**Problem description:** The line that contains "programming langages, see" and all lines following it to the end of the data below: set these down exactly, and nothing besides.

★ ★ ★ ★

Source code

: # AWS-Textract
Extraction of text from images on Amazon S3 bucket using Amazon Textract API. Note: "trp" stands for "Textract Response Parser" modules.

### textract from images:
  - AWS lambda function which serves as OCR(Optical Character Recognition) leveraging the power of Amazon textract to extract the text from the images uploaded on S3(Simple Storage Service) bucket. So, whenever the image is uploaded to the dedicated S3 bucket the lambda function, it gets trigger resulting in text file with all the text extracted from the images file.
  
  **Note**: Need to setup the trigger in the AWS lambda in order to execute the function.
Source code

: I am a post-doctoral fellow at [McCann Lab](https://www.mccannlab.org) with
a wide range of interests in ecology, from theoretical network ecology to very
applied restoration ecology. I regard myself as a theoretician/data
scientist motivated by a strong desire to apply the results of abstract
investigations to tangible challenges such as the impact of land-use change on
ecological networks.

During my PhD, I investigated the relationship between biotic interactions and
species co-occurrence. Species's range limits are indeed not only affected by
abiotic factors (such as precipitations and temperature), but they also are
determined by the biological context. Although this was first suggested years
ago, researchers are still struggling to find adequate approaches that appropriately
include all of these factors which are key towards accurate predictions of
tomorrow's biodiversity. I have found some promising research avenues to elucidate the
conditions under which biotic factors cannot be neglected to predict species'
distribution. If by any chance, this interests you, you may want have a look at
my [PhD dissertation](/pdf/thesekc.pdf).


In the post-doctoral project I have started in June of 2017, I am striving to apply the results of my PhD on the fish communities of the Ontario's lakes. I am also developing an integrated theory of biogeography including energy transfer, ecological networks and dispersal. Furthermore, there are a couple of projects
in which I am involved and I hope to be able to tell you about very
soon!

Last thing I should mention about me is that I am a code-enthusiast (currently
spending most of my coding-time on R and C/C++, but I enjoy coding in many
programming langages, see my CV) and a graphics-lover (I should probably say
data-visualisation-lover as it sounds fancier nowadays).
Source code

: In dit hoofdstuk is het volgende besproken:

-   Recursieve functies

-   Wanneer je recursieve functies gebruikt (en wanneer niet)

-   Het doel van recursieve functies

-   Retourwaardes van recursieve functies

★ ★ ★ ★

**Solved exercise:**
programming langages, see my CV) and a graphics-lover (I should probably say
data-visualisation-lover as it sounds fancier nowadays).
Source code

: In dit hoofdstuk is het volgende besproken:

-   Recursieve functies

-   Wanneer je recursieve functies gebruikt (en wanneer niet)

-   Het doel van recursieve functies

-   Retourwaardes van recursieve functies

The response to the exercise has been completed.